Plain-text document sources
━━━━━━

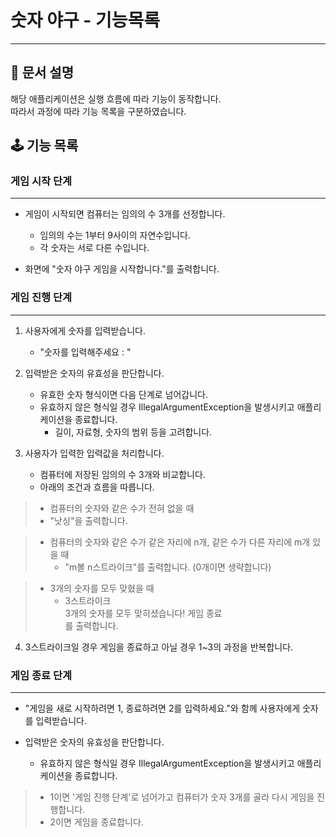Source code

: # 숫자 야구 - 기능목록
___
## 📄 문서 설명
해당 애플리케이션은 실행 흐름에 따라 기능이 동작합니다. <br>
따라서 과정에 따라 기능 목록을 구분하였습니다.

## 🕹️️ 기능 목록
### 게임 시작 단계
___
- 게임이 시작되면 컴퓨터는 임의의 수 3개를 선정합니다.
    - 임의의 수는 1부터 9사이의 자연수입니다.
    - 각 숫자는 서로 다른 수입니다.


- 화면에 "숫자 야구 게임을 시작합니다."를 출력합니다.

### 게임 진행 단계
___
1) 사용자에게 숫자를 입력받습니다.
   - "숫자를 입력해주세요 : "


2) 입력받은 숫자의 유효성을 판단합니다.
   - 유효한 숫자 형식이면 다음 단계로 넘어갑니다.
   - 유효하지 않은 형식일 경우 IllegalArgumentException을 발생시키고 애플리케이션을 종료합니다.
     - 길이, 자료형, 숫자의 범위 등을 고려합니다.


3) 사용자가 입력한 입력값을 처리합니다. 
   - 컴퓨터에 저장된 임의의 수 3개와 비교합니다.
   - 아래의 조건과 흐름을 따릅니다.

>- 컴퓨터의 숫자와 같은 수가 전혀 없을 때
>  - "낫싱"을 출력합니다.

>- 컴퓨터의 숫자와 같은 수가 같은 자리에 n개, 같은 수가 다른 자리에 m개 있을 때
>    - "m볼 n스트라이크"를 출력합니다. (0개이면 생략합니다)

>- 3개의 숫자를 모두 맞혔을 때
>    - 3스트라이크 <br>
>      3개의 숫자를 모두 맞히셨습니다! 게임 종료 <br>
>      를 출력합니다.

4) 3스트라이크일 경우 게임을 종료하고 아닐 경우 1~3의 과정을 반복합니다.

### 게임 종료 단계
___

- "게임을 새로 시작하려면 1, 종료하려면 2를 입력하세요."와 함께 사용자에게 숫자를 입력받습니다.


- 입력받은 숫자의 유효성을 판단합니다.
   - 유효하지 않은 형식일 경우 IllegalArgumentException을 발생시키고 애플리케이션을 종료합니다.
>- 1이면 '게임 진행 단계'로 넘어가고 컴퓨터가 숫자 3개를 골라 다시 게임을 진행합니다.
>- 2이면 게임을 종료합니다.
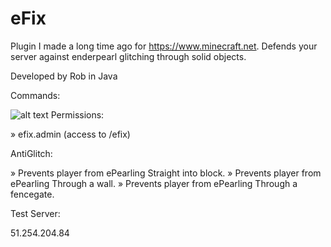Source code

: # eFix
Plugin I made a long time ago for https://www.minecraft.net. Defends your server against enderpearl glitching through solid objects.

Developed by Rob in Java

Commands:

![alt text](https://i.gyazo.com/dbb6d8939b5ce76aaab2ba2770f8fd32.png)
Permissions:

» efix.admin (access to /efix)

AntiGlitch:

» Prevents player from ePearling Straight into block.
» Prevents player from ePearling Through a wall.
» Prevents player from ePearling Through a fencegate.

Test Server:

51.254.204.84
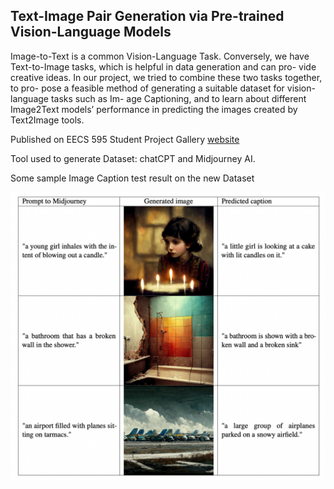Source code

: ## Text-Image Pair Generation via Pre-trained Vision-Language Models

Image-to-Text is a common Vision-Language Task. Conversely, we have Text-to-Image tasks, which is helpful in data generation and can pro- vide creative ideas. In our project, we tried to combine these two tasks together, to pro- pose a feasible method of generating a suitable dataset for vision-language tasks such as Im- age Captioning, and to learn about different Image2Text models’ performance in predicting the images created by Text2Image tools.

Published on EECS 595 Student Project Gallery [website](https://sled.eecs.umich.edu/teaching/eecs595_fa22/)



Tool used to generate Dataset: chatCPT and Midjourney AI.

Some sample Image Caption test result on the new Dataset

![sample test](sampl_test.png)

━━━━━━

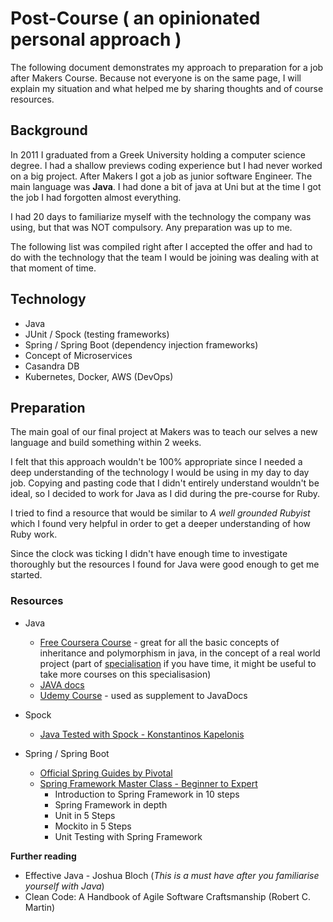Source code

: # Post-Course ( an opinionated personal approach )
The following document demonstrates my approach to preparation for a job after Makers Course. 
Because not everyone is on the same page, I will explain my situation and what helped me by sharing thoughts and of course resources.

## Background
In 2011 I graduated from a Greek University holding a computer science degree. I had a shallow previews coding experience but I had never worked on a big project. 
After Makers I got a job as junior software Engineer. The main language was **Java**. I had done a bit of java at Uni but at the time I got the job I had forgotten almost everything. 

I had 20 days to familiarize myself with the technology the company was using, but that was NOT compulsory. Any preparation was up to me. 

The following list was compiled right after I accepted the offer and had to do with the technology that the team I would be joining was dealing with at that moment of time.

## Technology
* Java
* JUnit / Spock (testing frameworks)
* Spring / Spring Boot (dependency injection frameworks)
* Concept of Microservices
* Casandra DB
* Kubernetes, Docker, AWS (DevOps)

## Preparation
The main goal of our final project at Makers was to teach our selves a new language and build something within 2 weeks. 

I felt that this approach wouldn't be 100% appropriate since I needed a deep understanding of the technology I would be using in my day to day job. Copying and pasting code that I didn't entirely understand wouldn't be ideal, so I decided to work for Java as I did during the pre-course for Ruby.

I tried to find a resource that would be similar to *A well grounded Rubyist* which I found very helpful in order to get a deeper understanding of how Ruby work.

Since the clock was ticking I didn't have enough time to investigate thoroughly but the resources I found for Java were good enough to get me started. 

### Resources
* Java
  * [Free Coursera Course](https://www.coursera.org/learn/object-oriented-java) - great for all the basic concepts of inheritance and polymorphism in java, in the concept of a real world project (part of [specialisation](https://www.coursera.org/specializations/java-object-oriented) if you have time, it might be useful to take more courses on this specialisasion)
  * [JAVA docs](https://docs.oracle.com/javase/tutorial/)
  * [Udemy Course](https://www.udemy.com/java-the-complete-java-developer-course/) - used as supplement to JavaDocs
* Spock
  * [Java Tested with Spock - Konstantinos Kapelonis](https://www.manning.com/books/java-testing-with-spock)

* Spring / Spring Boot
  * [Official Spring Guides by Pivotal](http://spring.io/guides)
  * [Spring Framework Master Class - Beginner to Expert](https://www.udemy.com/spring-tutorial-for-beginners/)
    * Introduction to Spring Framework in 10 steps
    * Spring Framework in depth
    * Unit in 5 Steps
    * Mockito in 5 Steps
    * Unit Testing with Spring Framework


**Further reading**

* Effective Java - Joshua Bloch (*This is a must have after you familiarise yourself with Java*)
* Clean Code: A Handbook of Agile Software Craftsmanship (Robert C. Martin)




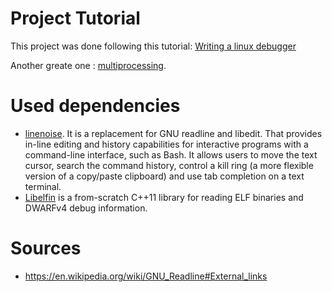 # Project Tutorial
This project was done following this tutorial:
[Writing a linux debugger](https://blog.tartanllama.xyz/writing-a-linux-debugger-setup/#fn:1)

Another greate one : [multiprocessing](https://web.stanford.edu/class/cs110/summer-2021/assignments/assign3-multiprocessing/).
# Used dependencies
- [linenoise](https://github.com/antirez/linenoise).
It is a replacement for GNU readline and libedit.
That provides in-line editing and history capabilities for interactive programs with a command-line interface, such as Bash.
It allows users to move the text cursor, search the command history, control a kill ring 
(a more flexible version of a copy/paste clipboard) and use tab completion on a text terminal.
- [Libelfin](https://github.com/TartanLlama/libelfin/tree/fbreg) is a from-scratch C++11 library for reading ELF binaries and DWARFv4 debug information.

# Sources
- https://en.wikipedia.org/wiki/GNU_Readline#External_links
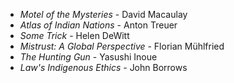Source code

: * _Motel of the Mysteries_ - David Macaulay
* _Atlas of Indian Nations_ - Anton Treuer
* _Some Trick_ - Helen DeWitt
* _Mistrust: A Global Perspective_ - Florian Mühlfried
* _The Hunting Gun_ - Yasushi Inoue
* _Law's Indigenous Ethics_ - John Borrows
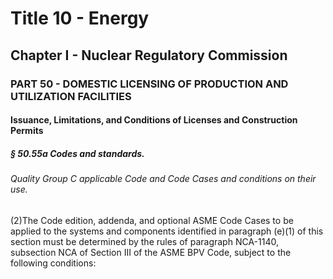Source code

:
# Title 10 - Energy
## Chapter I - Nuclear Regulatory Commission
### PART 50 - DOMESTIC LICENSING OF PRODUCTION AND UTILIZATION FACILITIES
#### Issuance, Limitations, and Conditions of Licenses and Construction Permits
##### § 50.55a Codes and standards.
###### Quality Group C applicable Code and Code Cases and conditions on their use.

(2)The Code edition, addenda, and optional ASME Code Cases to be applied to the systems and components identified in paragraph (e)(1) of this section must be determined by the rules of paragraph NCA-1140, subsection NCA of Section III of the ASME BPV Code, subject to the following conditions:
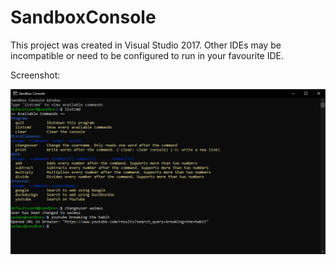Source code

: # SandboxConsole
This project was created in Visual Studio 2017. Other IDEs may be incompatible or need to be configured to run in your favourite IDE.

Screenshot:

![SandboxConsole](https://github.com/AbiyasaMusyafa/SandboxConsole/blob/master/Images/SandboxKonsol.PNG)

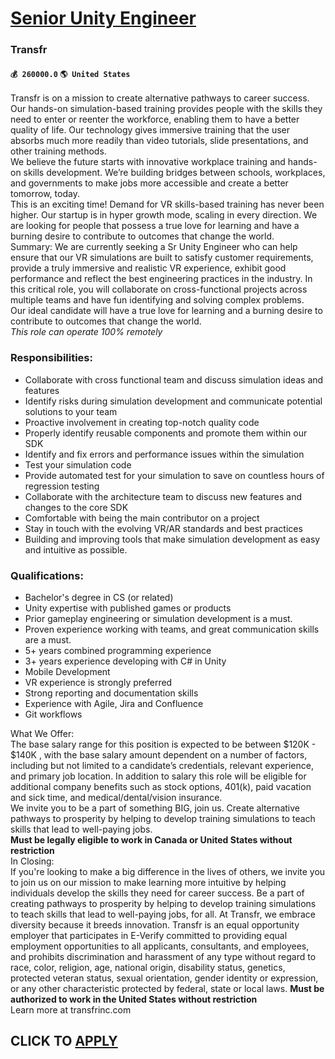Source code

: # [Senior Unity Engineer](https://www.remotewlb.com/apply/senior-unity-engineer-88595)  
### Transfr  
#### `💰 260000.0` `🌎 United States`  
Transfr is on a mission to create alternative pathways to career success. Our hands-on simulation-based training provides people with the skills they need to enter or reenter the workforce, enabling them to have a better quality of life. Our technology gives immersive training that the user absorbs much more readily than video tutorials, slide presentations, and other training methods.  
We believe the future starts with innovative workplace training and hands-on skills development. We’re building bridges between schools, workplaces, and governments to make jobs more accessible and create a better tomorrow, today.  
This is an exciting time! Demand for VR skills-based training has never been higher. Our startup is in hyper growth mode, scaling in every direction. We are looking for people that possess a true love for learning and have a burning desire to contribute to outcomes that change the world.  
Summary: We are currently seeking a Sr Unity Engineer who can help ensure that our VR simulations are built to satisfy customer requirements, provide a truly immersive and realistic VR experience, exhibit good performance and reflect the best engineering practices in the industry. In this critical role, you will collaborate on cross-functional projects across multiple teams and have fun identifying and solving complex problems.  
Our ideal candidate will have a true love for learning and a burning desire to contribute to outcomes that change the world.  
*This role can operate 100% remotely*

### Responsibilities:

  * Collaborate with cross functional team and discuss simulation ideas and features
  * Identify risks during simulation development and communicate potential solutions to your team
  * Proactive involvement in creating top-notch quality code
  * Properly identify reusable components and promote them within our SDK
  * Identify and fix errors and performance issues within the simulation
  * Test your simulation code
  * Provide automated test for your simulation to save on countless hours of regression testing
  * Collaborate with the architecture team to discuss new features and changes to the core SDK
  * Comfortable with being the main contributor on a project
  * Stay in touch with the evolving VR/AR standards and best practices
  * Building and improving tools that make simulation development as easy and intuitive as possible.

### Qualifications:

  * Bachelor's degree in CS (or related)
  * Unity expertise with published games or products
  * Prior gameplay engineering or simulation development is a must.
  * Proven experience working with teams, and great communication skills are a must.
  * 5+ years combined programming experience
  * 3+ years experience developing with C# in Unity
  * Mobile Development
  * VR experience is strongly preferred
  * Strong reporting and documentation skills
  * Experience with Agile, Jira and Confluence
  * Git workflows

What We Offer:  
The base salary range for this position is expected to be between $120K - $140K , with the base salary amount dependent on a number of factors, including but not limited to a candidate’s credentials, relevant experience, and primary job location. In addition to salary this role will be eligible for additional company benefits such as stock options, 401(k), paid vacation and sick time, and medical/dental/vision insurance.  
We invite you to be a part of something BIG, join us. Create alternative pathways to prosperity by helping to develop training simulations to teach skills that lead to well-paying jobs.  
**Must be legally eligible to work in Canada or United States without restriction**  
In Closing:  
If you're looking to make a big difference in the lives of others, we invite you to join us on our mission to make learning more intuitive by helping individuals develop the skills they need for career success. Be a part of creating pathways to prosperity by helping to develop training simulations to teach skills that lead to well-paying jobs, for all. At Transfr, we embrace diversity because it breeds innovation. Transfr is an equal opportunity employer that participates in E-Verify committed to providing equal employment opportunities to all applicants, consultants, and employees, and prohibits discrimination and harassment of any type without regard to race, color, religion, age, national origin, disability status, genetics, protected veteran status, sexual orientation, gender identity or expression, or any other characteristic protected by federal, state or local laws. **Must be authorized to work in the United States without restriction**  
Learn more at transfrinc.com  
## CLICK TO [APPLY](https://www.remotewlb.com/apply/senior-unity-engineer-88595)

━━━━━━

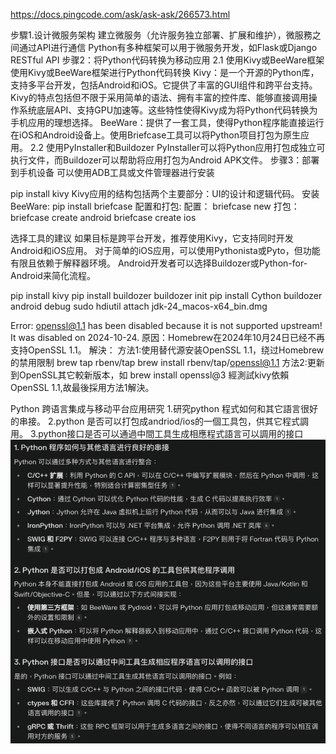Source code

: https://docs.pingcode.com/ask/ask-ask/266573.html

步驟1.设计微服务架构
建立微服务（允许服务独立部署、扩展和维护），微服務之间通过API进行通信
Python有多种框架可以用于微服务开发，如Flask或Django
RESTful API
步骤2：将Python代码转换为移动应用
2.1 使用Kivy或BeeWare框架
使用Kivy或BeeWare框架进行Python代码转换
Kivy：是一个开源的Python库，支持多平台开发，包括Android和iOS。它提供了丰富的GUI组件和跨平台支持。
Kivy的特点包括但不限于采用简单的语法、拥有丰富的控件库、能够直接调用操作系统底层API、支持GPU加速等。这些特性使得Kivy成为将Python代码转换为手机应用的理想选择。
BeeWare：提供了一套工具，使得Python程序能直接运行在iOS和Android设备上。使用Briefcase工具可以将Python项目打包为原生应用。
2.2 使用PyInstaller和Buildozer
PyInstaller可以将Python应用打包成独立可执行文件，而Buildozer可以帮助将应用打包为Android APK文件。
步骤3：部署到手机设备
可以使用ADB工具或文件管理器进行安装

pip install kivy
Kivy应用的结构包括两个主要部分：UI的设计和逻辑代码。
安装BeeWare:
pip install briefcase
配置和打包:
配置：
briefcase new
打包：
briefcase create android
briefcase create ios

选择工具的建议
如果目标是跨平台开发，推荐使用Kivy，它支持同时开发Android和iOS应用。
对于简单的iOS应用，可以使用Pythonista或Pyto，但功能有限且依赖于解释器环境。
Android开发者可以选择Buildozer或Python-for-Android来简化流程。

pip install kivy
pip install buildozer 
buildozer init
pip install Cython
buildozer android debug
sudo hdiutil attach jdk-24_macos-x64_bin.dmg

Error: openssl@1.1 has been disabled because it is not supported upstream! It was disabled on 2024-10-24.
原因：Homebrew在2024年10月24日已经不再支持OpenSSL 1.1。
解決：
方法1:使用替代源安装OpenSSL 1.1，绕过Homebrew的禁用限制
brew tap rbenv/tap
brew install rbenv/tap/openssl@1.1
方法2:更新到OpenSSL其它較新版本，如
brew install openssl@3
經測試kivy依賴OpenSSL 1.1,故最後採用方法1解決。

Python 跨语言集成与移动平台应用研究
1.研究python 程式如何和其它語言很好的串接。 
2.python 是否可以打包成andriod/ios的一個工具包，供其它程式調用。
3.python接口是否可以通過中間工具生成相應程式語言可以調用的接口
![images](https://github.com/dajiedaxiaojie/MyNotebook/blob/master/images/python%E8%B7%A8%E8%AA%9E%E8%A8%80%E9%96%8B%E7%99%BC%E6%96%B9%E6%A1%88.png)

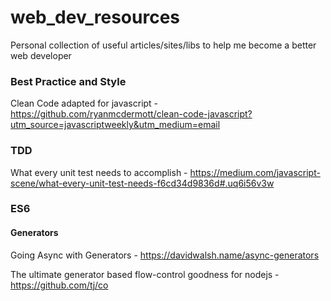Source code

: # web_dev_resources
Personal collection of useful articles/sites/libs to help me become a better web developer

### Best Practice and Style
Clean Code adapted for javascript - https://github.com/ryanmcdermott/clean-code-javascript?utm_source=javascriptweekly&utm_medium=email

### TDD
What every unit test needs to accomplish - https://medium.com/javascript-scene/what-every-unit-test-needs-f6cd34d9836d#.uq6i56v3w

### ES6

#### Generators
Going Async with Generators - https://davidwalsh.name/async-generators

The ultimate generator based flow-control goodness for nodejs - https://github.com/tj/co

━━━━━━

- **TASK TO CARRY OUT**: For the entries above, print exactly the lines between the one with "經測試kivy依賴OpenSSL 1.1,故最後採用方法1解決。" and the one with "#### Generators", inclusive, with no pictures.

- **EXERCISE SOLUTION**:
經測試kivy依賴OpenSSL 1.1,故最後採用方法1解決。

Python 跨语言集成与移动平台应用研究
1.研究python 程式如何和其它語言很好的串接。 
2.python 是否可以打包成andriod/ios的一個工具包，供其它程式調用。
3.python接口是否可以通過中間工具生成相應程式語言可以調用的接口
![images](https://github.com/dajiedaxiaojie/MyNotebook/blob/master/images/python%E8%B7%A8%E8%AA%9E%E8%A8%80%E9%96%8B%E7%99%BC%E6%96%B9%E6%A1%88.png)

Source code

: # web_dev_resources
Personal collection of useful articles/sites/libs to help me become a better web developer

### Best Practice and Style
Clean Code adapted for javascript - https://github.com/ryanmcdermott/clean-code-javascript?utm_source=javascriptweekly&utm_medium=email

### TDD
What every unit test needs to accomplish - https://medium.com/javascript-scene/what-every-unit-test-needs-f6cd34d9836d#.uq6i56v3w

### ES6

#### Generators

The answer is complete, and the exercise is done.